#### Materials provided:
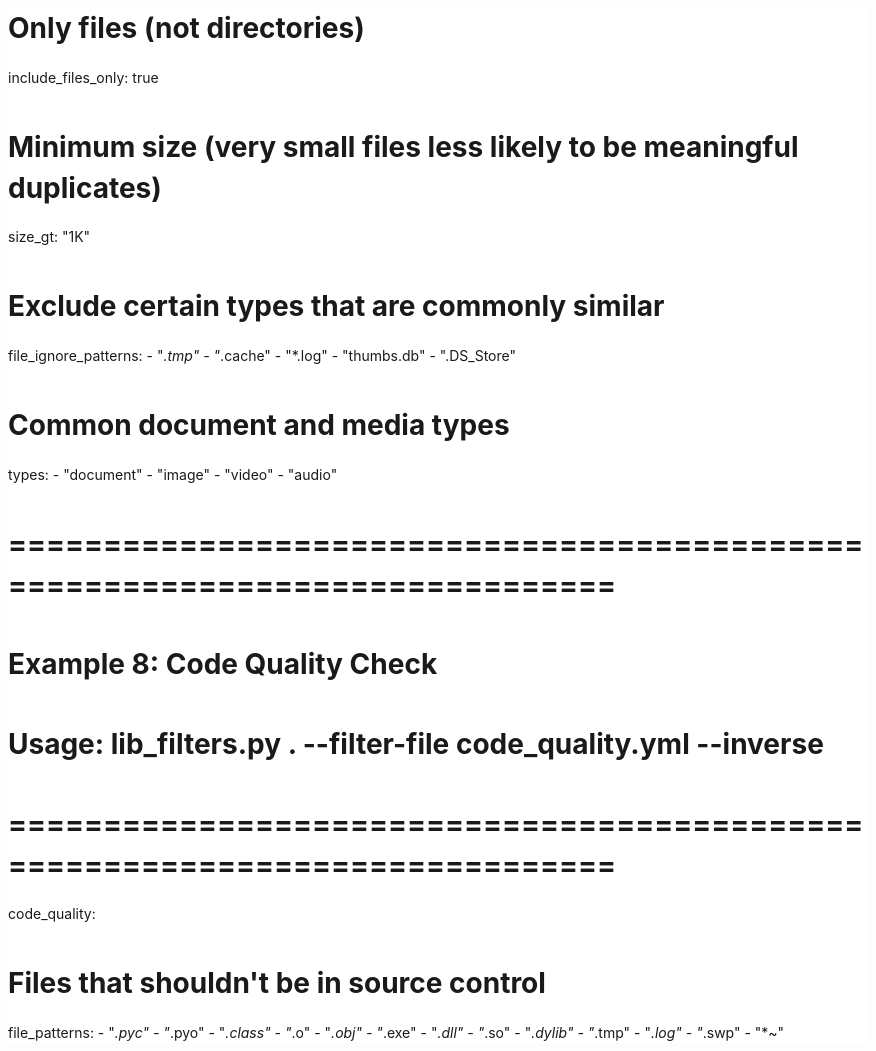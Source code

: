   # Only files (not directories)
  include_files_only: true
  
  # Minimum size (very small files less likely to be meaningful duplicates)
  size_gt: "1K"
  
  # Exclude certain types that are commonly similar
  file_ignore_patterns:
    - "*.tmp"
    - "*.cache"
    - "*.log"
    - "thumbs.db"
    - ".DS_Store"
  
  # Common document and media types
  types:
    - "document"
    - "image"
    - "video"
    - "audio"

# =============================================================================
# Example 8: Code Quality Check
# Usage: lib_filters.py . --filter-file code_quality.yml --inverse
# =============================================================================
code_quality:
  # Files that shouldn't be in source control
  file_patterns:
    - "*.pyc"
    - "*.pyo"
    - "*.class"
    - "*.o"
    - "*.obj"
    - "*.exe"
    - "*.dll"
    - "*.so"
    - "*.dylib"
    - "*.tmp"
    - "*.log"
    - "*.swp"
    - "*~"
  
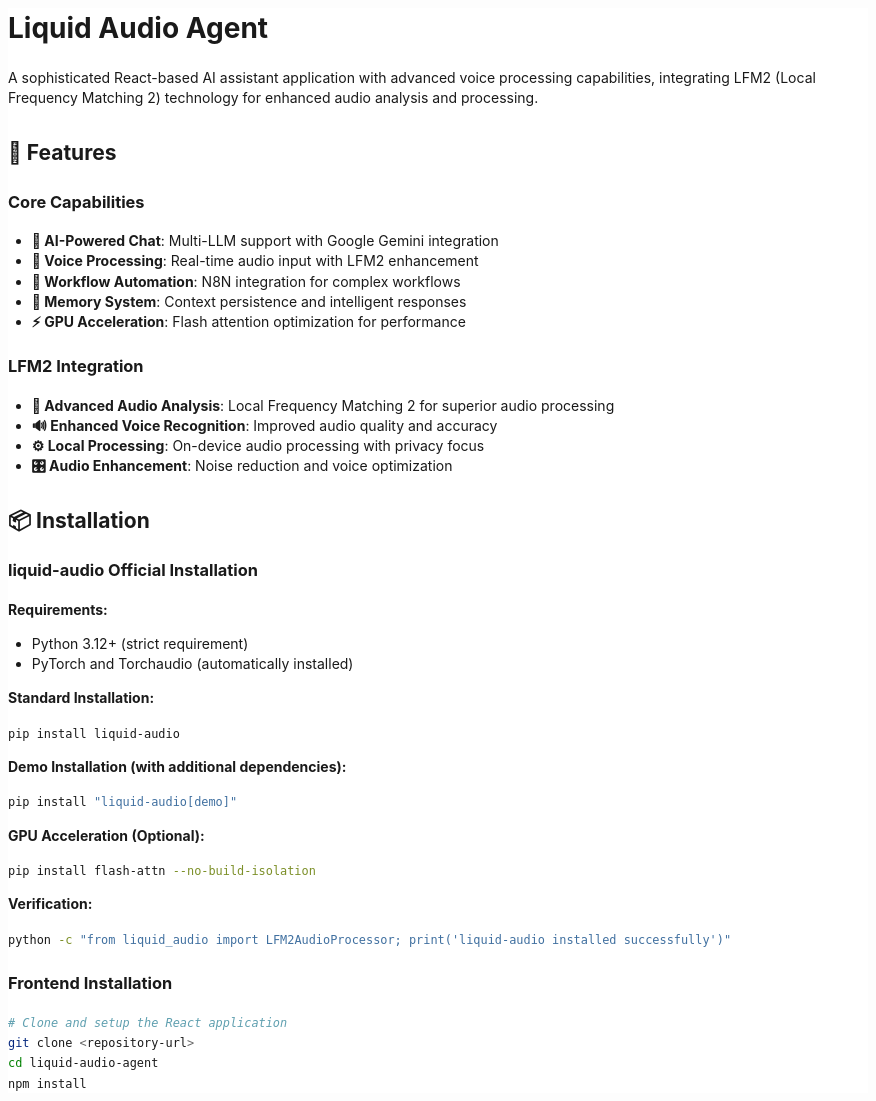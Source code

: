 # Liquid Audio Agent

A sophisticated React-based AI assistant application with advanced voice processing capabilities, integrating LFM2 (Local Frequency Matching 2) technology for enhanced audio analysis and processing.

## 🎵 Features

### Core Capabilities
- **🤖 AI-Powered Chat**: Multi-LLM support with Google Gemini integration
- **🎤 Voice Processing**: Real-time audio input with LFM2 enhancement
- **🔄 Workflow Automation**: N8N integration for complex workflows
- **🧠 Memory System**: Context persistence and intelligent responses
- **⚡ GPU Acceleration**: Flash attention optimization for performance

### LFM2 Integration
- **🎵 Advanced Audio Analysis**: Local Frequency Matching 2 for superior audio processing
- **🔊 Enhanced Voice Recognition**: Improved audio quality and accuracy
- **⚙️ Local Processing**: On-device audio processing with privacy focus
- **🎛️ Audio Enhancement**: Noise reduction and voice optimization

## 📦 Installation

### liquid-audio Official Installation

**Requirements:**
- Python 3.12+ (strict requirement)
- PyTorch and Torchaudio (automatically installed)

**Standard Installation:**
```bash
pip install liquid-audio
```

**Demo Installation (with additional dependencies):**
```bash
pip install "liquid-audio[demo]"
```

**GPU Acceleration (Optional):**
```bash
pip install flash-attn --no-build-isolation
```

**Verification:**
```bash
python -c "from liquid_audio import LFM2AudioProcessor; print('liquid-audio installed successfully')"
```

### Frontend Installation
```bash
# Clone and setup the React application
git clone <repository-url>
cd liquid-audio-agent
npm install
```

#### What the exercise asks:
Show every line in the records above that contains the word "Matching".

#### Result of this task:
A sophisticated React-based AI assistant application with advanced voice processing capabilities, integrating LFM2 (Local Frequency Matching 2) technology for enhanced audio analysis and processing.
- **🎵 Advanced Audio Analysis**: Local Frequency Matching 2 for superior audio processing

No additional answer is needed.